Aim of the exercise: What you return must be every line from the beginning of the data through the line holding "since the fundamental", unchanged.

Collected data

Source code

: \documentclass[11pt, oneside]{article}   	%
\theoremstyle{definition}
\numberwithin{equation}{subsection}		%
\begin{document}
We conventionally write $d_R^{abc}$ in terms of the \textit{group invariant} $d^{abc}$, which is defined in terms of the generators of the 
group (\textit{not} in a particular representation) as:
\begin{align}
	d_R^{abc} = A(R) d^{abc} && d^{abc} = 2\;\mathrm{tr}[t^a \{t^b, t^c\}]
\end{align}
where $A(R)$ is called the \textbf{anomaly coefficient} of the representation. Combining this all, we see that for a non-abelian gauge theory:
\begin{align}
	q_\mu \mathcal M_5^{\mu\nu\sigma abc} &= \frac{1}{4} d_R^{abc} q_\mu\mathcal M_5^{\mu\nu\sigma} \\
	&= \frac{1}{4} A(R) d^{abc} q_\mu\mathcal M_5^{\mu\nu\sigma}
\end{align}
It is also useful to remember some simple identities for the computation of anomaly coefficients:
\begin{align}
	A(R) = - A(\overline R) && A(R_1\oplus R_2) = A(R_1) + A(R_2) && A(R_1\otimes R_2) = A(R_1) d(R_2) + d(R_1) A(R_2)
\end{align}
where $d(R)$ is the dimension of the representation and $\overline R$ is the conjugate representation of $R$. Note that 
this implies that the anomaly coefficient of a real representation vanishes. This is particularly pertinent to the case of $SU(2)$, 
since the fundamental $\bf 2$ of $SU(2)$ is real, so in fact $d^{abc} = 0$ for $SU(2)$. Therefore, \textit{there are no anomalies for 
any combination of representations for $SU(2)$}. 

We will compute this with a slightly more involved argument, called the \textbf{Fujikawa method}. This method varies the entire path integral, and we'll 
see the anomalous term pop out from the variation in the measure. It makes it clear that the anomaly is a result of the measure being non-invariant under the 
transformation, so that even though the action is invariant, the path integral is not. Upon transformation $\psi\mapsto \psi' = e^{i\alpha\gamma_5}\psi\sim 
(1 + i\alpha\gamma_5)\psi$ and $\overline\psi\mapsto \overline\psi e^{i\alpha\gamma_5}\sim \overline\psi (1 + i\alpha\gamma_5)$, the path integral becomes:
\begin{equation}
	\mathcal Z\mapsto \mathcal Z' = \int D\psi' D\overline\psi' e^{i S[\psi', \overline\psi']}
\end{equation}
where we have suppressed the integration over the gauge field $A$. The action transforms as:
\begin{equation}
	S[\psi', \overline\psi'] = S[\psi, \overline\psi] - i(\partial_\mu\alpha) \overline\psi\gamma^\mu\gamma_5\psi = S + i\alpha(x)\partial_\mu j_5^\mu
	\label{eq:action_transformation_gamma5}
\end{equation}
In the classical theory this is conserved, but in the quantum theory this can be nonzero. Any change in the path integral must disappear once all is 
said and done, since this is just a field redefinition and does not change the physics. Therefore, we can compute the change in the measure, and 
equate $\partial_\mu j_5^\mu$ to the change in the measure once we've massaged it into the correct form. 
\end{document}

Answer for this exercise:
Source code

: \documentclass[11pt, oneside]{article}   	%
\theoremstyle{definition}
\numberwithin{equation}{subsection}		%
\begin{document}
We conventionally write $d_R^{abc}$ in terms of the \textit{group invariant} $d^{abc}$, which is defined in terms of the generators of the 
group (\textit{not} in a particular representation) as:
\begin{align}
	d_R^{abc} = A(R) d^{abc} && d^{abc} = 2\;\mathrm{tr}[t^a \{t^b, t^c\}]
\end{align}
where $A(R)$ is called the \textbf{anomaly coefficient} of the representation. Combining this all, we see that for a non-abelian gauge theory:
\begin{align}
	q_\mu \mathcal M_5^{\mu\nu\sigma abc} &= \frac{1}{4} d_R^{abc} q_\mu\mathcal M_5^{\mu\nu\sigma} \\
	&= \frac{1}{4} A(R) d^{abc} q_\mu\mathcal M_5^{\mu\nu\sigma}
\end{align}
It is also useful to remember some simple identities for the computation of anomaly coefficients:
\begin{align}
	A(R) = - A(\overline R) && A(R_1\oplus R_2) = A(R_1) + A(R_2) && A(R_1\otimes R_2) = A(R_1) d(R_2) + d(R_1) A(R_2)
\end{align}
where $d(R)$ is the dimension of the representation and $\overline R$ is the conjugate representation of $R$. Note that 
this implies that the anomaly coefficient of a real representation vanishes. This is particularly pertinent to the case of $SU(2)$, 
since the fundamental $\bf 2$ of $SU(2)$ is real, so in fact $d^{abc} = 0$ for $SU(2)$. Therefore, \textit{there are no anomalies for 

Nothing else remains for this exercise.